## Recorded data
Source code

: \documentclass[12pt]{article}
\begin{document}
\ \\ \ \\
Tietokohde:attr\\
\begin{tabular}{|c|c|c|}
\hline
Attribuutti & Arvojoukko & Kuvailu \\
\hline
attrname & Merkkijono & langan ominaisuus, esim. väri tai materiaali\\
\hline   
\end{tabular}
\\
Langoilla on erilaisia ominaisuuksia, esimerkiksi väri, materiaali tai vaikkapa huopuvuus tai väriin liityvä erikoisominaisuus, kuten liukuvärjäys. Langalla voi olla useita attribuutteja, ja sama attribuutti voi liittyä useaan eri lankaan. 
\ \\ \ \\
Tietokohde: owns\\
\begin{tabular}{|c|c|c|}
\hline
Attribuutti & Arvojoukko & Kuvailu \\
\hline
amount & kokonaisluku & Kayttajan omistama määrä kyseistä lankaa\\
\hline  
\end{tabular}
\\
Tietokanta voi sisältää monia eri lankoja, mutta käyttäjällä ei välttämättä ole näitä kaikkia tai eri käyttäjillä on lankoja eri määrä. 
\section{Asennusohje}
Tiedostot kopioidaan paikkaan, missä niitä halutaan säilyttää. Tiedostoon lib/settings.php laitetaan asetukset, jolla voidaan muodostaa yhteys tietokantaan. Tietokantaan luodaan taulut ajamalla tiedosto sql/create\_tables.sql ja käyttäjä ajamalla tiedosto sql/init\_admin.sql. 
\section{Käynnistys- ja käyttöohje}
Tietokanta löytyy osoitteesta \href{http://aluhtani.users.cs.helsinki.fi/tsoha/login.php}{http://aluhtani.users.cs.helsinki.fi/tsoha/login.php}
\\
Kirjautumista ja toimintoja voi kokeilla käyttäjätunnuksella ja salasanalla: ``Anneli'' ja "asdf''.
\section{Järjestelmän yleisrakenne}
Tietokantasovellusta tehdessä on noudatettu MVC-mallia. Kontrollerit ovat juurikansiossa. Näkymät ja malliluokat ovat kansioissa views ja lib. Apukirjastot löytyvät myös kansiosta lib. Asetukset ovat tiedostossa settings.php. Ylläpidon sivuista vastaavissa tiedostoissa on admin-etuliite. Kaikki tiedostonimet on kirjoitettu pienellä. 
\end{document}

## Exercise requirements
Reproduce each line from the records that contains the word "määrä".

## Exercise answer
amount & kokonaisluku & Kayttajan omistama määrä kyseistä lankaa\\
Tietokanta voi sisältää monia eri lankoja, mutta käyttäjällä ei välttämättä ole näitä kaikkia tai eri käyttäjillä on lankoja eri määrä. 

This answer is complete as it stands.